> _DATASET EXTRACT_
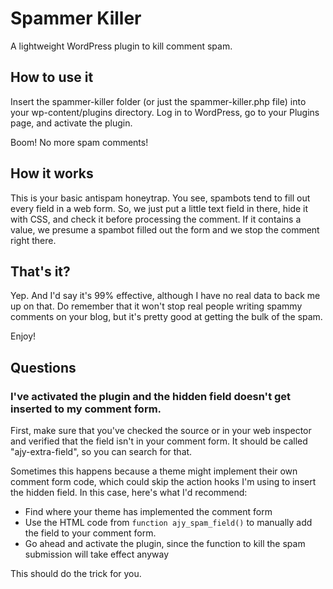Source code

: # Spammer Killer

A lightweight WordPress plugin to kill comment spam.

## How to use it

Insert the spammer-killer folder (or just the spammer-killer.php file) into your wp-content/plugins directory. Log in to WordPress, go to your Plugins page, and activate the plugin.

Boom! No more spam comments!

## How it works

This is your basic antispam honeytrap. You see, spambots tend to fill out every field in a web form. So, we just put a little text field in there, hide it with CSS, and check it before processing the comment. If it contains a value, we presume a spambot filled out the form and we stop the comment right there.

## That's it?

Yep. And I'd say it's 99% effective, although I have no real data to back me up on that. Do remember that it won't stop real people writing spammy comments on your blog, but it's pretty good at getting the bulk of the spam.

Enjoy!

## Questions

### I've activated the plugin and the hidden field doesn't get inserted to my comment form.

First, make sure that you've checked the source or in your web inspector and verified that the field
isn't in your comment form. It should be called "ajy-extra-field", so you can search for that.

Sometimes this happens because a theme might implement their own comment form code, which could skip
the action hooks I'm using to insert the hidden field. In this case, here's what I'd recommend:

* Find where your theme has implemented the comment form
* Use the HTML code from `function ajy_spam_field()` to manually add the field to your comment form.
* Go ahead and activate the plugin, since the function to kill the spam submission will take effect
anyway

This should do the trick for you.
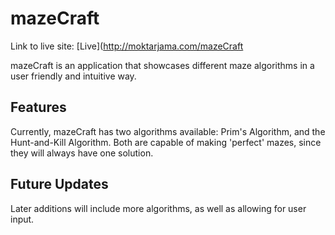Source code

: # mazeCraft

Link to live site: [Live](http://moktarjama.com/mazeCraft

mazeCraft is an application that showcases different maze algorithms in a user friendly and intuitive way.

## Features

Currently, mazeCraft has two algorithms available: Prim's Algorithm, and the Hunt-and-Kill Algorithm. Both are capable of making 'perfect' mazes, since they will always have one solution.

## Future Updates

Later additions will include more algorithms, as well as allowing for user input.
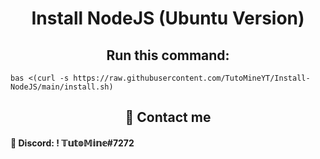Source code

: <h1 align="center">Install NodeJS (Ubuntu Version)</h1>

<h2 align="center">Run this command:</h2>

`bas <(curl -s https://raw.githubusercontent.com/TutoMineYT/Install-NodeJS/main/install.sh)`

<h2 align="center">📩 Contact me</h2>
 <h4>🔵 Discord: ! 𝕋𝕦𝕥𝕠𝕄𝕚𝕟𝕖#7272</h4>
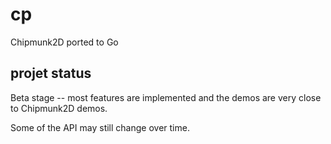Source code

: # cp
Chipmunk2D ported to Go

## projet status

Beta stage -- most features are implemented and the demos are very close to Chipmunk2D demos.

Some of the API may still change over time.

> _TASK INSTRUCTIONS_
Lines of the data above that include the string "since" must each be copied.

> _PROBLEM SOLUTION_
* Go ahead and activate the plugin, since the function to kill the spam submission will take effect
Currently, mazeCraft has two algorithms available: Prim's Algorithm, and the Hunt-and-Kill Algorithm. Both are capable of making 'perfect' mazes, since they will always have one solution.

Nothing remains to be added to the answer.